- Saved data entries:
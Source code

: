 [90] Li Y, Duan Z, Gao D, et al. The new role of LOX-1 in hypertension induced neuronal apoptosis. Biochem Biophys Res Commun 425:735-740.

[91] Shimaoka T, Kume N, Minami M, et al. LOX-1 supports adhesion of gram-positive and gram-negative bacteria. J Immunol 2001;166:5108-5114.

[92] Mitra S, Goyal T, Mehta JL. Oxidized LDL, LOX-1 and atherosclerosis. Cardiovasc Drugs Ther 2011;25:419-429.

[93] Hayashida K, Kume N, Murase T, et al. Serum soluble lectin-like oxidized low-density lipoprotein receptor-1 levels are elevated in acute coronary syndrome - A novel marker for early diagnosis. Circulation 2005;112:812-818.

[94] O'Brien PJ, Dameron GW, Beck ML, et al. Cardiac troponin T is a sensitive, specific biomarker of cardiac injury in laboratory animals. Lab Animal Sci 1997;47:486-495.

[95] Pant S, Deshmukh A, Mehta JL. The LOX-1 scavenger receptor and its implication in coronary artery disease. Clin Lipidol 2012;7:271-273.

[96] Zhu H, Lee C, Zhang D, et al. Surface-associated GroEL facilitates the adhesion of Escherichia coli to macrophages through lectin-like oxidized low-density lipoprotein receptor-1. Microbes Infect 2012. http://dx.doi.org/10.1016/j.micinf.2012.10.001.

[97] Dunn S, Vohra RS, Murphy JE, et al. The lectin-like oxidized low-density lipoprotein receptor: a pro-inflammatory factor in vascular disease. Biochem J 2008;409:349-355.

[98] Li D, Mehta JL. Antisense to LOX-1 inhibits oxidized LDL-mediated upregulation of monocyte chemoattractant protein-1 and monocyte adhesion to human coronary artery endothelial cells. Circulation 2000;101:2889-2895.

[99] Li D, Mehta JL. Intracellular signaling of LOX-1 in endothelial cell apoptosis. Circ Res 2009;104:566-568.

- ABOUT THIS TASK:
Word for word, restate all of the entries.

- WRITTEN SOLUTION:
Source code

: [90] Li Y, Duan Z, Gao D, et al. The new role of LOX-1 in hypertension induced neuronal apoptosis. Biochem Biophys Res Commun 425:735-740.

[91] Shimaoka T, Kume N, Minami M, et al. LOX-1 supports adhesion of gram-positive and gram-negative bacteria. J Immunol 2001;166:5108-5114.

[92] Mitra S, Goyal T, Mehta JL. Oxidized LDL, LOX-1 and atherosclerosis. Cardiovasc Drugs Ther 2011;25:419-429.

[93] Hayashida K, Kume N, Murase T, et al. Serum soluble lectin-like oxidized low-density lipoprotein receptor-1 levels are elevated in acute coronary syndrome - A novel marker for early diagnosis. Circulation 2005;112:812-818.

[94] O'Brien PJ, Dameron GW, Beck ML, et al. Cardiac troponin T is a sensitive, specific biomarker of cardiac injury in laboratory animals. Lab Animal Sci 1997;47:486-495.

[95] Pant S, Deshmukh A, Mehta JL. The LOX-1 scavenger receptor and its implication in coronary artery disease. Clin Lipidol 2012;7:271-273.

[96] Zhu H, Lee C, Zhang D, et al. Surface-associated GroEL facilitates the adhesion of Escherichia coli to macrophages through lectin-like oxidized low-density lipoprotein receptor-1. Microbes Infect 2012. http://dx.doi.org/10.1016/j.micinf.2012.10.001.

[97] Dunn S, Vohra RS, Murphy JE, et al. The lectin-like oxidized low-density lipoprotein receptor: a pro-inflammatory factor in vascular disease. Biochem J 2008;409:349-355.

[98] Li D, Mehta JL. Antisense to LOX-1 inhibits oxidized LDL-mediated upregulation of monocyte chemoattractant protein-1 and monocyte adhesion to human coronary artery endothelial cells. Circulation 2000;101:2889-2895.

[99] Li D, Mehta JL. Intracellular signaling of LOX-1 in endothelial cell apoptosis. Circ Res 2009;104:566-568.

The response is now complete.